Furthermore, 50 h of aging resulted in a + 150% increase in the size of V-rich M(C,N) carbonitrides and a +75% increase in the dimensions of the Nb-rich particles (Fig. 9b; Table 1). No remarkable effect of further long-term aging on the distribution of M(C,N) carbonitrides was found. It is worth noting that an insignificant increase in the volume fraction of V-rich M(C,N) carbonitrides occurred. All V-rich M(C,N) examined contained ≤20 at.% Cr, and therefore, no evidence for the formation of a Z-phase was observed [24].
Short-term creep microstructures
When subject to short-term creep conditions, the lath structure is nearly retained because the difference in the lath thickness and the dislocation density between the grip and gage lengths was less than 42% (Table 1). A minor part of laths transformed to subgrains in a manner similar to long-term aging of ≥3.5 × 103 h. An insignificant increase in the lath thickness occurred (Fig. 9a; Table 1).
A major portion of the W and Mo that was depleted from solid solution was consumed for the formation of new Laves phase particles.

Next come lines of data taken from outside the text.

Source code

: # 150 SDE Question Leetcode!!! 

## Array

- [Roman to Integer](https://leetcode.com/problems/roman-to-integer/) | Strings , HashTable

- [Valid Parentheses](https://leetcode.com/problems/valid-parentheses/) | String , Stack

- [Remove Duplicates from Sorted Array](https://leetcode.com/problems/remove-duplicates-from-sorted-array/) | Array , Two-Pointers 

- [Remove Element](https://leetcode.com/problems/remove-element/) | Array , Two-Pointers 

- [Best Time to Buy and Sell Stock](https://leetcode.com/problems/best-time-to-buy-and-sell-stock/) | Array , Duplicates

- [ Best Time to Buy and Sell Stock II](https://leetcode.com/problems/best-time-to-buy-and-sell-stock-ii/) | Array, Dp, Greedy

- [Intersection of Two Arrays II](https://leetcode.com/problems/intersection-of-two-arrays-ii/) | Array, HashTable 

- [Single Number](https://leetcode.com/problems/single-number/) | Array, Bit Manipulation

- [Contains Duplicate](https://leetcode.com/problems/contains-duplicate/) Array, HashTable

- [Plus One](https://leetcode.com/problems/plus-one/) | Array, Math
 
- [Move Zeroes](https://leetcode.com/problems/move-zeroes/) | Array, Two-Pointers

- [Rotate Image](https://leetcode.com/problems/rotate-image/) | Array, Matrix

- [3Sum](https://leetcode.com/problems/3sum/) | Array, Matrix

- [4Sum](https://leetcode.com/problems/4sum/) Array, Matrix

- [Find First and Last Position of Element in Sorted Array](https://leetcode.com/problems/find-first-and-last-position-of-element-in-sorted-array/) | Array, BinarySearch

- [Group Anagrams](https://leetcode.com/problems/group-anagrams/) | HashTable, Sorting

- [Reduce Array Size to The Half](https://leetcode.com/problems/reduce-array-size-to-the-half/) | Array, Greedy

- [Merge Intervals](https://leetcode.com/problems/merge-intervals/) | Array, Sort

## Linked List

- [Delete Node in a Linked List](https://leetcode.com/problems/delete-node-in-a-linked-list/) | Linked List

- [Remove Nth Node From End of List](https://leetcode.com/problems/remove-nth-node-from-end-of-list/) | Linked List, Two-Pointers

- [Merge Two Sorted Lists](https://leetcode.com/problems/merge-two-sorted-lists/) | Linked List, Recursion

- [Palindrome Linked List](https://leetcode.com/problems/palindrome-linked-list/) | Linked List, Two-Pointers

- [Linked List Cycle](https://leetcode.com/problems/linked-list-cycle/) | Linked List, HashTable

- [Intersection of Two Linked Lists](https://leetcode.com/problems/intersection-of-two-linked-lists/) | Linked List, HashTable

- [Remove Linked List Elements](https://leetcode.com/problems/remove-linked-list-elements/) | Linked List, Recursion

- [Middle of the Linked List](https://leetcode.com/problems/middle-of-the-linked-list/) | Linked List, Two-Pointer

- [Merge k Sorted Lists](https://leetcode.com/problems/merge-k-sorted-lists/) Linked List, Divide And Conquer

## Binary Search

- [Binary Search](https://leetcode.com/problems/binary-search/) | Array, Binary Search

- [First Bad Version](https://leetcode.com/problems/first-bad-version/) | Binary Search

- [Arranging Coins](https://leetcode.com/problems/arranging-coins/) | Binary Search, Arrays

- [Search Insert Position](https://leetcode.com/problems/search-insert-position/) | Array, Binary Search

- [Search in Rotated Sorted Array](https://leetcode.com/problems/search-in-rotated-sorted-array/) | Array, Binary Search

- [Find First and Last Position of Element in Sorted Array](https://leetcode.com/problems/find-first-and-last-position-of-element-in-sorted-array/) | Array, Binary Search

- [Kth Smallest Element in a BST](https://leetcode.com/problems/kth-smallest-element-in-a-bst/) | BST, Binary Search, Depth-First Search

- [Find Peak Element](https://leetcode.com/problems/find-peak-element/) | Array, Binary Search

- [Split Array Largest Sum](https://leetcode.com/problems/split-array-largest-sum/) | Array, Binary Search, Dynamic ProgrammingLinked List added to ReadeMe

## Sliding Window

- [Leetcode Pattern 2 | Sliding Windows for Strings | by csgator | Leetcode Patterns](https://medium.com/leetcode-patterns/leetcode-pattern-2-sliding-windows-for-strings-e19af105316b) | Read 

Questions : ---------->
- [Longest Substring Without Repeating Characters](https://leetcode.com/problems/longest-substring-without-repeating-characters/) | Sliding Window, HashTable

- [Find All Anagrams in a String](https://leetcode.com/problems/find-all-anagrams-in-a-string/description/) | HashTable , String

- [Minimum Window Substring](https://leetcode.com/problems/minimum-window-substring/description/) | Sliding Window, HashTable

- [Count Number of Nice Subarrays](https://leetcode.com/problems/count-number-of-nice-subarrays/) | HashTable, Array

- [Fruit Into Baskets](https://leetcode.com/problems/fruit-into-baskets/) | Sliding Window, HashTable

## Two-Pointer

A major portion of the Laves phase particles precipitated at the lath boundaries. The precipitation of this phase at the boundaries of the PAGs/packets/blocks also took place (Fig. 10a, b). As a result, a strong increase in the density of fine particles along lath boundaries led to the appearance of almost continuous chains of Laves phase particles at some of these boundaries. No strain-induced coarsening was detected (Figs. 9c, 10a–d). The dimensions of the Laves phase particles were nearly the same after long-term aging and short-term creep (Table 1).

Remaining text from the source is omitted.